The Trump administration wants a revised North American Free Trade Agreement (NAFTA) to include a sunset provision terminating the pact after five years unless all three countries approve its renewal. Such a clause would insert a fixed expiration date for NAFTA and require positive and politically fraught decisions to maintain tariff-free access to the three markets.
Sunset clauses have never been included in US trade agreements for the simple reason that they undercut the basic economic benefits of the deal. The added uncertainty over the future policy outlook in North America, and the threat of revived US import restrictions and higher tariffs against US exports, would discourage investment and dampen growth prospects in all three countries. The Trump administration’s sunset proposal is senseless … and unnecessary.
Sunset clauses have never been included in US trade agreements because they undercut the basic economic benefits of the deal.
Flaws in trade pacts, whether due to negotiating error or changes in market conditions, can be remedied by NAFTA’s amendment procedures or termination clauses. Because the former can be difficult and time-consuming, and the latter drastic and disruptive to output and employment in each partner country, NAFTA also contains provisions that delegate powers to the trade ministers—meeting together as the NAFTA Free Trade Commission—to interpret or modify specific rules or obligations of the pact. Over the past 23 years, NAFTA trade ministers have done so both to narrow the application of investor-state dispute settlement provisions and to modify industry-specific rules of origin to support North American production and trade.
Sunset clauses have value when used in the proper context. Multilateral trading agreements under the World Trade Organization (WTO) already include sunset clauses in specific areas:
First, WTO rules require that antidumping (AD) and countervailing duties (CVD) be lifted once the trade-distorting effects of the foreign unfair trade practices have ended and that ongoing AD and CVD orders be reviewed at least every five years to determine whether they should be extended, modified, or removed.
Second, WTO rules also require that safeguard measures—temporary protection that helps domestic industry adjust to injurious import competition regardless of whether the products benefit from unfair trade practices or not—must be time-limited and the protection reduced incrementally. The latter criterion is waived in the case of agricultural products subject to seasonal safeguard measures.
Third, the WTO Agreement on Subsidies and Countervailing Measures, negotiated in the Uruguay Round of multilateral trade negotiations, also provided a 5-year exemption from the prohibition on export subsidies for specified purposes, such as research and development (so-called “green light” subsidies). Article 31 of that accord limited the application of Article 8 on nonactionable subsidies to five years but allowed for consideration of its extension. The exemption for such green light subsidies expired in 1999.

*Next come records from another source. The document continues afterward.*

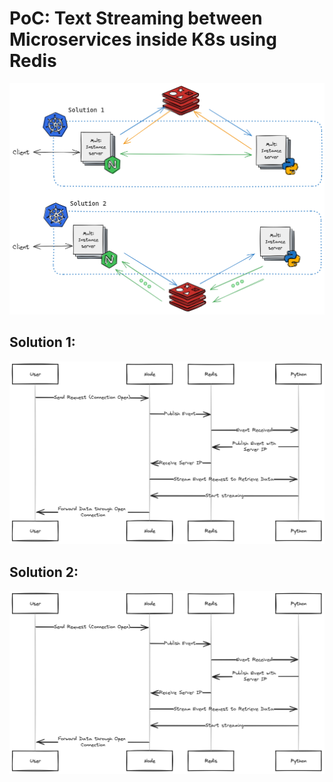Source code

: # PoC: Text Streaming between Microservices inside K8s using Redis

![diagram](./assets/diag.png)

## Solution 1:

![diagram](./assets/solution-1-seq.png)

## Solution 2:

![diagram](./assets/solution-1-seq.png)
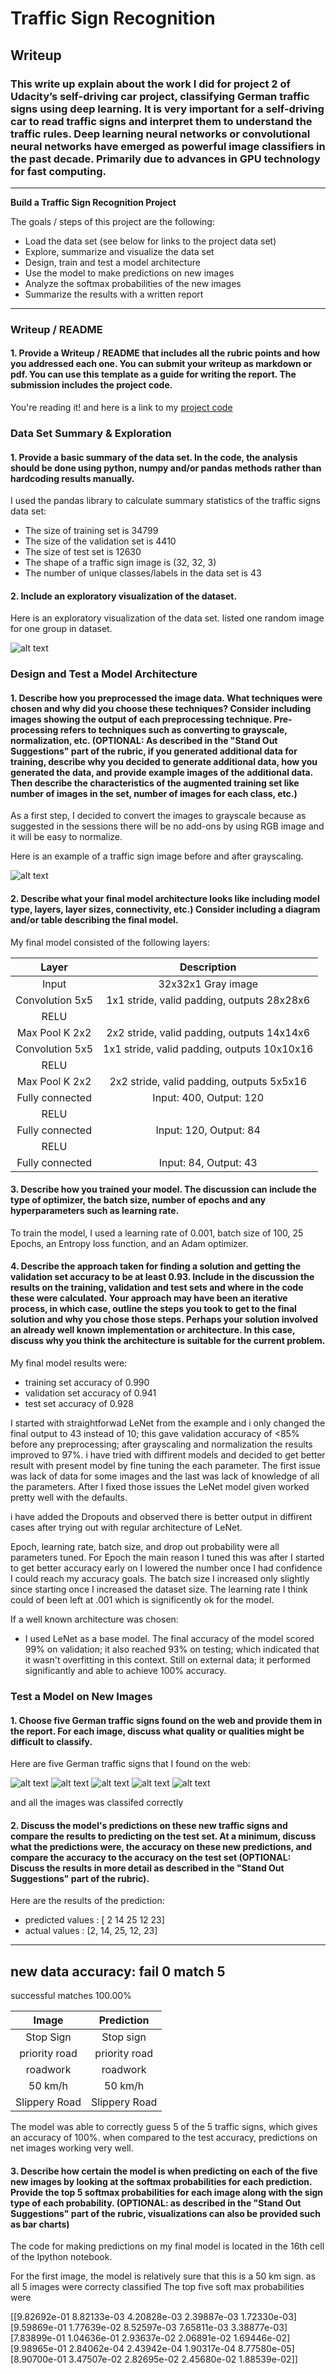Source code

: # **Traffic Sign Recognition** 

## Writeup

### This write up explain about the work I did for project 2 of Udacity’s self-driving car project, classifying German traffic signs using deep learning. It is very important for a self-driving car to read traffic signs and interpret them to understand the traffic rules. Deep learning neural networks or convolutional neural networks have emerged as powerful image classifiers in the past decade. Primarily due to advances in GPU technology for fast computing.

---

**Build a Traffic Sign Recognition Project**

The goals / steps of this project are the following:
* Load the data set (see below for links to the project data set)
* Explore, summarize and visualize the data set
* Design, train and test a model architecture
* Use the model to make predictions on new images
* Analyze the softmax probabilities of the new images
* Summarize the results with a written report

[//]: # (Image References)

[image1]: ./net_images/2_50kms.jpg "2_50kms"
[image2]: ./net_images/12_priority_road.jpg  "12_priority_road"
[image3]: ./net_images/23_slippery-road.jpg "23_slippery-road"
[image4]: ./net_images/25_roadwork.jpg "25_roadwork"
[image5]: ./net_images/14_Stop_Sign.jpg "14_Stop_Sign"
[image6]: ./examples/grayscale.jpg "Grayscaling"
[image7]: ./examples/image11.jpg "dataset"

---
### Writeup / README

#### 1. Provide a Writeup / README that includes all the rubric points and how you addressed each one. You can submit your writeup as markdown or pdf. You can use this template as a guide for writing the report. The submission includes the project code.

You're reading it! and here is a link to my [project code](https://github.com/udacity/CarND-Traffic-Sign-Classifier-Project/blob/master/Traffic_Sign_Classifier.ipynb)

### Data Set Summary & Exploration

#### 1. Provide a basic summary of the data set. In the code, the analysis should be done using python, numpy and/or pandas methods rather than hardcoding results manually.

I used the pandas library to calculate summary statistics of the traffic
signs data set:

* The size of training set is 34799
* The size of the validation set is 4410
* The size of test set is 12630
* The shape of a traffic sign image is (32, 32, 3)
* The number of unique classes/labels in the data set is 43

#### 2. Include an exploratory visualization of the dataset.

Here is an exploratory visualization of the data set. listed one random image for one group in dataset.

![alt text][image1]

### Design and Test a Model Architecture

#### 1. Describe how you preprocessed the image data. What techniques were chosen and why did you choose these techniques? Consider including images showing the output of each preprocessing technique. Pre-processing refers to techniques such as converting to grayscale, normalization, etc. (OPTIONAL: As described in the "Stand Out Suggestions" part of the rubric, if you generated additional data for training, describe why you decided to generate additional data, how you generated the data, and provide example images of the additional data. Then describe the characteristics of the augmented training set like number of images in the set, number of images for each class, etc.)

As a first step, I decided to convert the images to grayscale because as suggested in the sessions there will be no add-ons 
by using RGB image and it will be easy to normalize.

Here is an example of a traffic sign image before and after grayscaling.

![alt text][image6]


#### 2. Describe what your final model architecture looks like including model type, layers, layer sizes, connectivity, etc.) Consider including a diagram and/or table describing the final model.

My final model consisted of the following layers:

| Layer         		|     Description	        					| 
|:---------------------:|:---------------------------------------------:| 
| Input         		| 32x32x1 Gray image   							| 
| Convolution 5x5     	| 1x1 stride, valid padding, outputs 28x28x6 	|
| RELU					|												|
| Max Pool K 2x2   		| 2x2 stride, valid padding, outputs 14x14x6	|
| Convolution 5x5	    | 1x1 stride, valid padding, outputs 10x10x16  	|
| RELU					|												|
| Max Pool K 2x2   		| 2x2 stride, valid padding, outputs 5x5x16	|
| Fully connected		| Input: 400, Output: 120        				|
| RELU					|												|
| Fully connected		| Input: 120, Output: 84        				|
| RELU					|												|
| Fully connected		| Input: 84, Output: 43        				|
 


#### 3. Describe how you trained your model. The discussion can include the type of optimizer, the batch size, number of epochs and any hyperparameters such as learning rate.

To train the model, I used a learning rate of 0.001, batch size of 100, 25 Epochs, an Entropy loss function, and an Adam optimizer.

#### 4. Describe the approach taken for finding a solution and getting the validation set accuracy to be at least 0.93. Include in the discussion the results on the training, validation and test sets and where in the code these were calculated. Your approach may have been an iterative process, in which case, outline the steps you took to get to the final solution and why you chose those steps. Perhaps your solution involved an already well known implementation or architecture. In this case, discuss why you think the architecture is suitable for the current problem.

My final model results were:
* training set accuracy of 0.990
* validation set accuracy of 0.941  
* test set accuracy of 0.928

I started with straightforwad LeNet from the example and i only changed the final output to 43 instead of 10; 
this gave validation accuracy of <85% before any preprocessing; 
after grayscaling and normalization the results improved to 97%. 
i have tried with diffirent models and decided to get better result with present model by fine tuning the each parameter.
The first issue was lack of data for some images and the last was lack of knowledge of all the parameters. After I fixed those issues the LeNet model given worked pretty well with the defaults. 

i have added the Dropouts and observed there is better output in diffirent cases after trying out with regular architecture of LeNet.

Epoch, learning rate, batch size, and drop out probability were all parameters tuned. 
For Epoch the main reason I tuned this was after I started to get better accuracy early on I lowered the number once I had confidence I could reach my accuracy goals. 
The batch size I increased only slightly since starting once I increased the dataset size.
The learning rate I think could of been left at .001 which is significently ok for the model.

If a well known architecture was chosen:

* I used LeNet as a base model.
The final accuracy of the model scored 99% on validation; it also reached 93% on testing; which indicated that it wasn't overfitting in this context. Still on external data; it performed significantly and able to achieve 100% accuracy.


### Test a Model on New Images

#### 1. Choose five German traffic signs found on the web and provide them in the report. For each image, discuss what quality or qualities might be difficult to classify.

Here are five German traffic signs that I found on the web:

![alt text][image1]
![alt text][image2]
![alt text][image3]
![alt text][image4]
![alt text][image5]

and all the images was classifed correctly 

#### 2. Discuss the model's predictions on these new traffic signs and compare the results to predicting on the test set. At a minimum, discuss what the predictions were, the accuracy on these new predictions, and compare the accuracy to the accuracy on the test set (OPTIONAL: Discuss the results in more detail as described in the "Stand Out Suggestions" part of the rubric).

Here are the results of the prediction:
* predicted values :  [ 2 14 25 12 23]
* actual values :  [2, 14, 25, 12, 23]

-----------
new data accuracy:
fail 0
match 5
-----------
successful matches 100.00%


| Image			        |     Prediction	        					| 
|:---------------------:|:---------------------------------------------:| 
| Stop Sign      		| Stop sign   									| 
| priority road     			| priority road 										|
| roadwork					| roadwork											|
| 50 km/h	      		| 50 km/h						 				|
| Slippery Road			| Slippery Road      							|


The model was able to correctly guess 5 of the 5 traffic signs, which gives an accuracy of 100%. when compared to the test accuracy, predictions on net images working very well.

#### 3. Describe how certain the model is when predicting on each of the five new images by looking at the softmax probabilities for each prediction. Provide the top 5 softmax probabilities for each image along with the sign type of each probability. (OPTIONAL: as described in the "Stand Out Suggestions" part of the rubric, visualizations can also be provided such as bar charts)

The code for making predictions on my final model is located in the 16th cell of the Ipython notebook.

For the first image, the model is relatively sure that this is a 50 km sign.
as all 5 images were correcty classified 
The top five soft max probabilities were

[[9.82692e-01 8.82133e-03 4.20828e-03 2.39887e-03 1.72330e-03]
 [9.59869e-01 1.77639e-02 8.52597e-03 7.65811e-03 3.38877e-03]
 [7.83899e-01 1.04636e-01 2.93637e-02 2.06891e-02 1.69446e-02]
 [9.98965e-01 2.84062e-04 2.43942e-04 1.90317e-04 8.77580e-05]
 [8.90700e-01 3.47507e-02 2.82695e-02 2.45680e-02 1.88539e-02]]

The sunset clause in the Subsidies Agreement is the only precedent that even barely resembles what the Trump administration wants to do for the NAFTA writ large. But, as my colleague Chad Bown reminded me, all three precedents aimed at limiting import restrictive measures, while a NAFTA sunset clause would do just the opposite.
Trade agreements are designed to establish rules to govern trade and investment among the partner countries, making market entry and regulatory requirements for conducting business clear and predictable. Policy predictability enables businesses to better plan their production, trade, and investment strategies to enhance their competitiveness and bolster economic growth.
Adding a sunset clause that terminates the agreement after five years unless a positive agreement is reached to extend it, as the Trump administration proposes, would do the opposite. The threat of termination of NAFTA after five years would generate uncertainty that would constrain investment decisions in all three NAFTA countries and undercut efforts to deepen North American supply chains. We already see evidence of such desultory results as Mexican firms, in the face of President Trump’s ill-considered threats to withdraw from NAFTA, reach out to Asian and Latin American suppliers to diversify away from US firms.
To paraphrase an old admonition, loose lips sink ships—in this case, those carrying US exports throughout the Pacific Basin, including Mexico. US trade officials should carefully reconsider and refrain from sunset proposals that contain bluster but no benefit for the US economy.